Strategies to defend hidden services in particular go beyond those suggested here to include entry guard rate-limiting, where you stop building circuits if you notice that your new guards keep going down (failing closed), and middle guards, guard nodes for your guard nodes. Both of these strategies attempt to make it harder to coerce the hidden service into building new circuits or exposing itself to new relays, since that is precisely what is needed for deanonymization.
The main defense implemented in Tor will start killing circuits when memory gets low. Currently, Tor uses a configuration option (MaxMemInCellQueues) that allows a relay operator to configure when the circuit-killer should be activated. There is likely not one single value that makes sense here: if it is too high, then relays with lower memory will not be protected; if it is too low, then there may be more false positives resulting in honest circuits being killed. Can Tor determine this setting in an OS-independent way that allows relays to automatically find the right value for MaxMemInCellQueues?
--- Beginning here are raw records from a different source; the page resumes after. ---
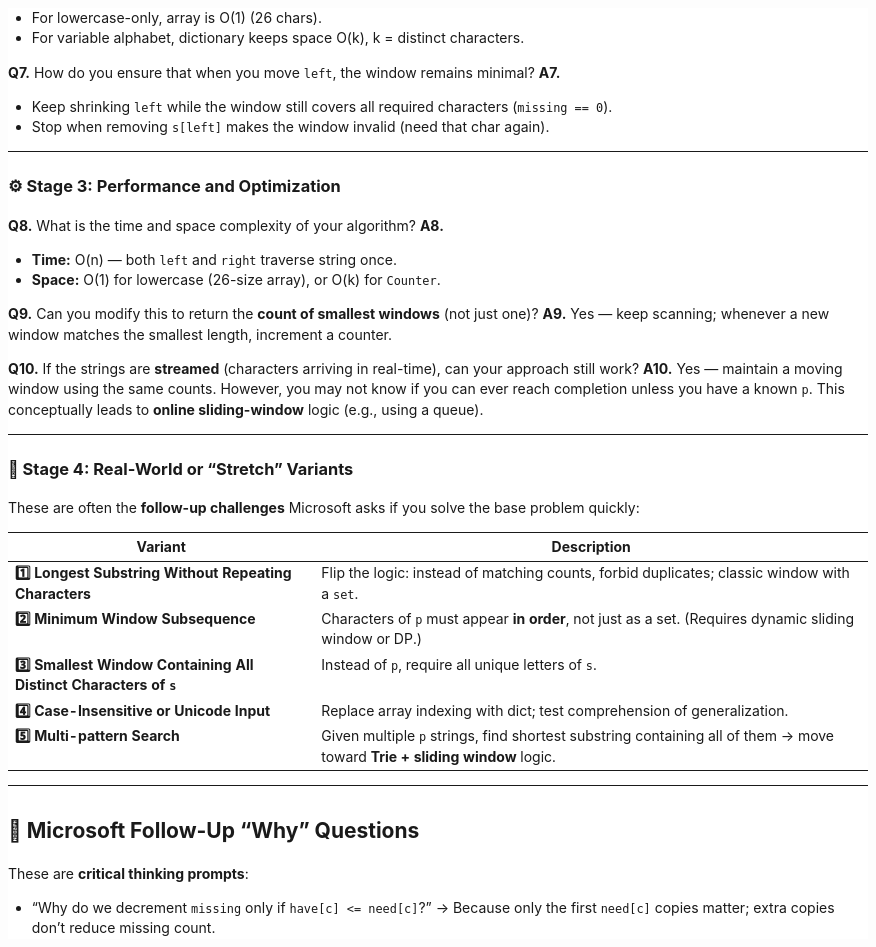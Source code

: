 * For lowercase-only, array is O(1) (26 chars).
* For variable alphabet, dictionary keeps space O(k), k = distinct characters.

**Q7.** How do you ensure that when you move `left`, the window remains minimal?
**A7.**

* Keep shrinking `left` while the window still covers all required characters (`missing == 0`).
* Stop when removing `s[left]` makes the window invalid (need that char again).

---

### ⚙️ Stage 3: Performance and Optimization

**Q8.** What is the time and space complexity of your algorithm?
**A8.**

* **Time:** O(n) — both `left` and `right` traverse string once.
* **Space:** O(1) for lowercase (26-size array), or O(k) for `Counter`.

**Q9.** Can you modify this to return the **count of smallest windows** (not just one)?
**A9.** Yes — keep scanning; whenever a new window matches the smallest length, increment a counter.

**Q10.** If the strings are **streamed** (characters arriving in real-time), can your approach still work?
**A10.**
Yes — maintain a moving window using the same counts.
However, you may not know if you can ever reach completion unless you have a known `p`. This conceptually leads to **online sliding-window** logic (e.g., using a queue).

---

### 🔁 Stage 4: Real-World or “Stretch” Variants

These are often the **follow-up challenges** Microsoft asks if you solve the base problem quickly:

| Variant                                                           | Description                                                                                                               |
| ----------------------------------------------------------------- | ------------------------------------------------------------------------------------------------------------------------- |
| **1️⃣ Longest Substring Without Repeating Characters**            | Flip the logic: instead of matching counts, forbid duplicates; classic window with a `set`.                               |
| **2️⃣ Minimum Window Subsequence**                                | Characters of `p` must appear **in order**, not just as a set. (Requires dynamic sliding window or DP.)                   |
| **3️⃣ Smallest Window Containing All Distinct Characters of `s`** | Instead of `p`, require all unique letters of `s`.                                                                        |
| **4️⃣ Case-Insensitive or Unicode Input**                         | Replace array indexing with dict; test comprehension of generalization.                                                   |
| **5️⃣ Multi-pattern Search**                                      | Given multiple `p` strings, find shortest substring containing all of them → move toward **Trie + sliding window** logic. |

---

## 🧩 Microsoft Follow-Up “Why” Questions

These are **critical thinking prompts**:

* “Why do we decrement `missing` only if `have[c] <= need[c]`?”
  → Because only the first `need[c]` copies matter; extra copies don’t reduce missing count.
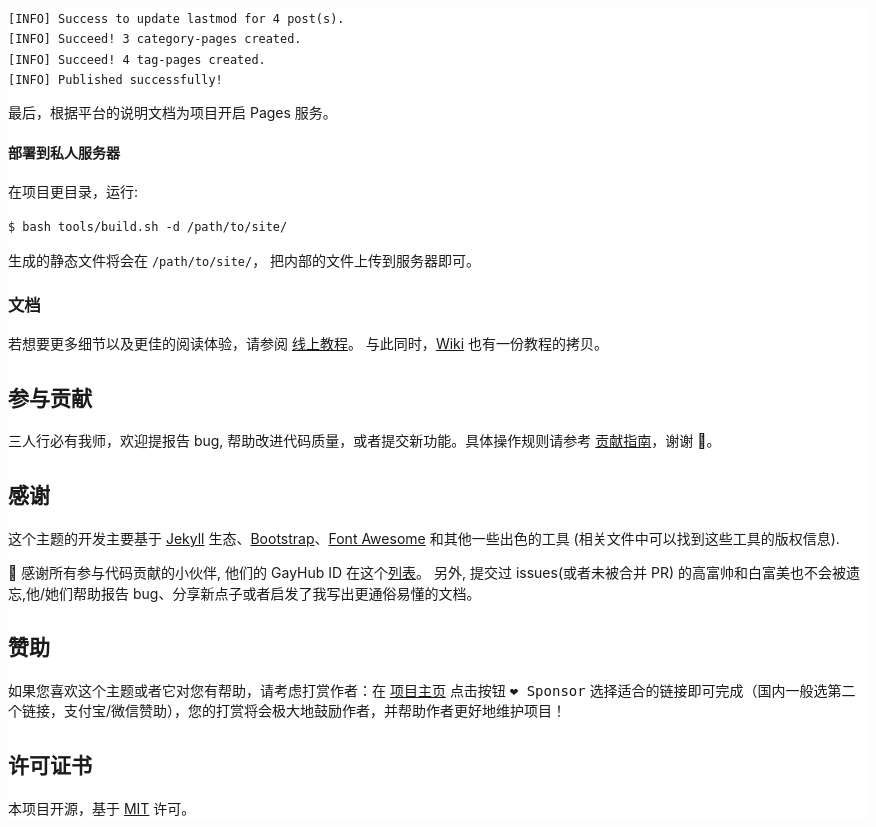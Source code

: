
 ```terminal
[INFO] Success to update lastmod for 4 post(s).
[INFO] Succeed! 3 category-pages created.
[INFO] Succeed! 4 tag-pages created.
[INFO] Published successfully!
```

最后，根据平台的说明文档为项目开启 Pages 服务。

#### 部署到私人服务器

在项目更目录，运行:

```console
$ bash tools/build.sh -d /path/to/site/
```

生成的静态文件将会在 `/path/to/site/`， 把内部的文件上传到服务器即可。

### 文档

若想要更多细节以及更佳的阅读体验，请参阅 [线上教程](https://chirpy.cotes.info/categories/tutorial/)。 与此同时，[Wiki](https://github.com/cotes2020/jekyll-theme-chirpy/wiki) 也有一份教程的拷贝。


## 参与贡献

三人行必有我师，欢迎提报告 bug, 帮助改进代码质量，或者提交新功能。具体操作规则请参考 [贡献指南](../.github/CONTRIBUTING.md)，谢谢 🙏。

## 感谢

这个主题的开发主要基于 [Jekyll](https://jekyllrb.com/) 生态、[Bootstrap](https://getbootstrap.com/)、[Font Awesome](https://fontawesome.com/) 和其他一些出色的工具 (相关文件中可以找到这些工具的版权信息).

:tada: 感谢所有参与代码贡献的小伙伴, 他们的 GayHub ID 在这个[列表](https://github.com/cotes2020/jekyll-theme-chirpy/graphs/contributors)。 另外, 提交过 issues(或者未被合并 PR) 的高富帅和白富美也不会被遗忘,他/她们帮助报告 bug、分享新点子或者启发了我写出更通俗易懂的文档。


## 赞助

如果您喜欢这个主题或者它对您有帮助，请考虑打赏作者：在 [项目主页](https://github.com/cotes2020/jekyll-theme-chirpy) 点击按钮 <kbd>:heart: Sponsor</kbd> 选择适合的链接即可完成（国内一般选第二个链接，支付宝/微信赞助），您的打赏将会极大地鼓励作者，并帮助作者更好地维护项目！


## 许可证书

本项目开源，基于 [MIT](https://github.com/cotes2020/jekyll-theme-chirpy/blob/master/LICENSE) 许可。
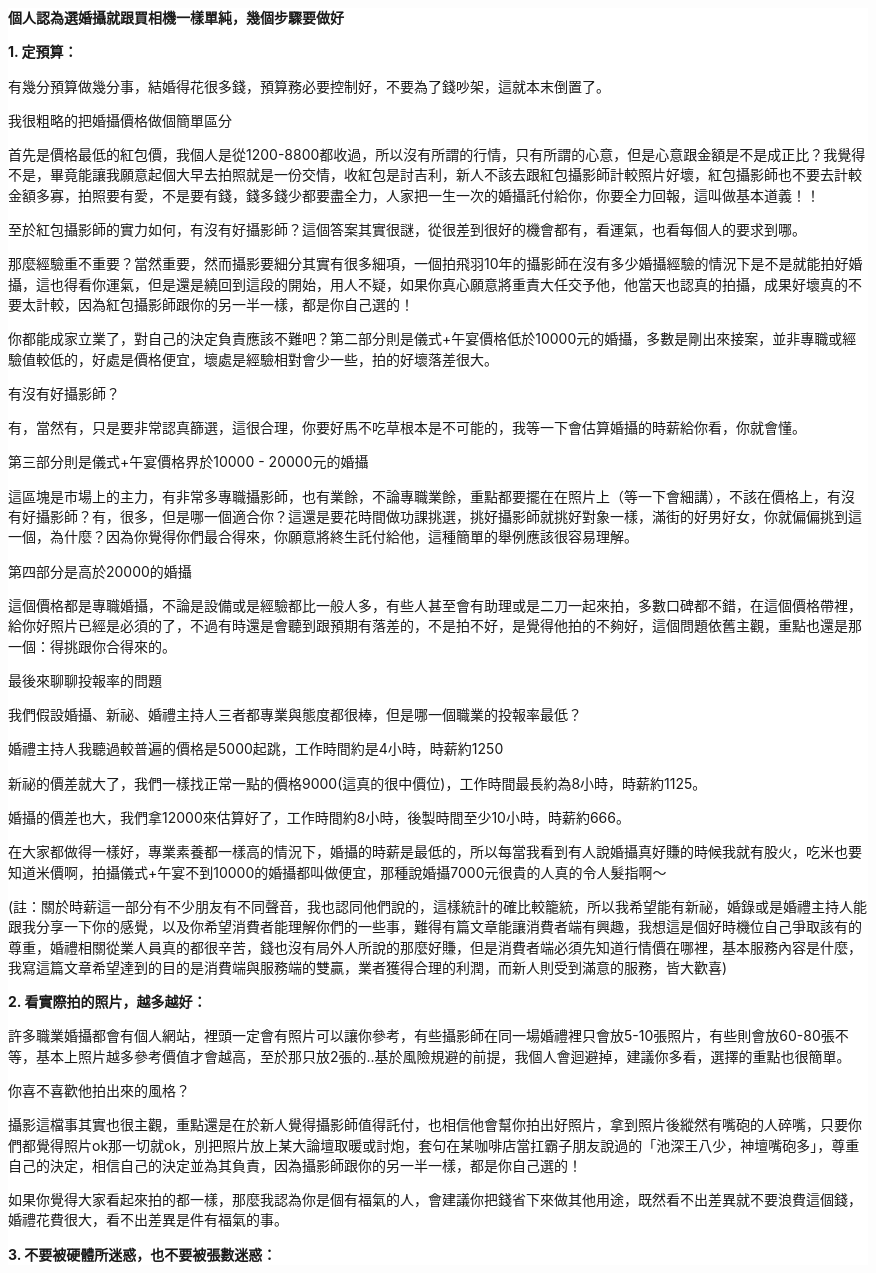 **個人認為選婚攝就跟買相機一樣單純，幾個步驟要做好**

**1\. 定預算：**

有幾分預算做幾分事，結婚得花很多錢，預算務必要控制好，不要為了錢吵架，這就本末倒置了。

我很粗略的把婚攝價格做個簡單區分

首先是價格最低的紅包價，我個人是從1200-8800都收過，所以沒有所謂的行情，只有所謂的心意，但是心意跟金額是不是成正比？我覺得不是，畢竟能讓我願意起個大早去拍照就是一份交情，收紅包是討吉利，新人不該去跟紅包攝影師計較照片好壞，紅包攝影師也不要去計較金額多寡，拍照要有愛，不是要有錢，錢多錢少都要盡全力，人家把一生一次的婚攝託付給你，你要全力回報，這叫做基本道義！！

至於紅包攝影師的實力如何，有沒有好攝影師？這個答案其實很謎，從很差到很好的機會都有，看運氣，也看每個人的要求到哪。

那麼經驗重不重要？當然重要，然而攝影要細分其實有很多細項，一個拍飛羽10年的攝影師在沒有多少婚攝經驗的情況下是不是就能拍好婚攝，這也得看你運氣，但是還是繞回到這段的開始，用人不疑，如果你真心願意將重責大任交予他，他當天也認真的拍攝，成果好壞真的不要太計較，因為紅包攝影師跟你的另一半一樣，都是你自己選的！

你都能成家立業了，對自己的決定負責應該不難吧？第二部分則是儀式+午宴價格低於10000元的婚攝，多數是剛出來接案，並非專職或經驗值較低的，好處是價格便宜，壞處是經驗相對會少一些，拍的好壞落差很大。

有沒有好攝影師？

有，當然有，只是要非常認真篩選，這很合理，你要好馬不吃草根本是不可能的，我等一下會估算婚攝的時薪給你看，你就會懂。

第三部分則是儀式+午宴價格界於10000 - 20000元的婚攝

這區塊是市場上的主力，有非常多專職攝影師，也有業餘，不論專職業餘，重點都要擺在在照片上（等一下會細講），不該在價格上，有沒有好攝影師？有，很多，但是哪一個適合你？這還是要花時間做功課挑選，挑好攝影師就挑好對象一樣，滿街的好男好女，你就偏偏挑到這一個，為什麼？因為你覺得你們最合得來，你願意將終生託付給他，這種簡單的舉例應該很容易理解。

第四部分是高於20000的婚攝

這個價格都是專職婚攝，不論是設備或是經驗都比一般人多，有些人甚至會有助理或是二刀一起來拍，多數口碑都不錯，在這個價格帶裡，給你好照片已經是必須的了，不過有時還是會聽到跟預期有落差的，不是拍不好，是覺得他拍的不夠好，這個問題依舊主觀，重點也還是那一個：得挑跟你合得來的。

最後來聊聊投報率的問題

我們假設婚攝、新祕、婚禮主持人三者都專業與態度都很棒，但是哪一個職業的投報率最低？

婚禮主持人我聽過較普遍的價格是5000起跳，工作時間約是4小時，時薪約1250

新祕的價差就大了，我們一樣找正常一點的價格9000(這真的很中價位)，工作時間最長約為8小時，時薪約1125。

婚攝的價差也大，我們拿12000來估算好了，工作時間約8小時，後製時間至少10小時，時薪約666。

在大家都做得一樣好，專業素養都一樣高的情況下，婚攝的時薪是最低的，所以每當我看到有人說婚攝真好賺的時候我就有股火，吃米也要知道米價啊，拍攝儀式+午宴不到10000的婚攝都叫做便宜，那種說婚攝7000元很貴的人真的令人髮指啊～

(註：關於時薪這一部分有不少朋友有不同聲音，我也認同他們說的，這樣統計的確比較籠統，所以我希望能有新祕，婚錄或是婚禮主持人能跟我分享一下你的感覺，以及你希望消費者能理解你們的一些事，難得有篇文章能讓消費者端有興趣，我想這是個好時機位自己爭取該有的尊重，婚禮相關從業人員真的都很辛苦，錢也沒有局外人所說的那麼好賺，但是消費者端必須先知道行情價在哪裡，基本服務內容是什麼，我寫這篇文章希望達到的目的是消費端與服務端的雙贏，業者獲得合理的利潤，而新人則受到滿意的服務，皆大歡喜)

**2\. 看實際拍的照片，越多越好：**

許多職業婚攝都會有個人網站，裡頭一定會有照片可以讓你參考，有些攝影師在同一場婚禮裡只會放5-10張照片，有些則會放60-80張不等，基本上照片越多參考價值才會越高，至於那只放2張的..基於風險規避的前提，我個人會迴避掉，建議你多看，選擇的重點也很簡單。

你喜不喜歡他拍出來的風格？

攝影這檔事其實也很主觀，重點還是在於新人覺得攝影師值得託付，也相信他會幫你拍出好照片，拿到照片後縱然有嘴砲的人碎嘴，只要你們都覺得照片ok那一切就ok，別把照片放上某大論壇取暖或討炮，套句在某咖啡店當扛霸子朋友說過的「池深王八少，神壇嘴砲多」，尊重自己的決定，相信自己的決定並為其負責，因為攝影師跟你的另一半一樣，都是你自己選的！

如果你覺得大家看起來拍的都一樣，那麼我認為你是個有福氣的人，會建議你把錢省下來做其他用途，既然看不出差異就不要浪費這個錢，婚禮花費很大，看不出差異是件有福氣的事。

**3\. 不要被硬體所迷惑，也不要被張數迷惑：**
The defenses against the Sniper Attack prevent the adversary from crashing the victim relay, but the adversary may still consume a relay's bandwidth (and memory resources, to a critical level) at relatively low cost. This means that even though the Sniper Attack can no longer kill a relay, it can still consume a large amount of its bandwidth at a relatively low cost (similar to more traditional bandwidth amplification attacks). More analysis of general bandwidth consumption attacks and defenses remains a useful research problem.
Finally, hidden services also need some love. More work is needed to redesign them in a way that does not allow a client to cause the hidden service to choose new relays on demand.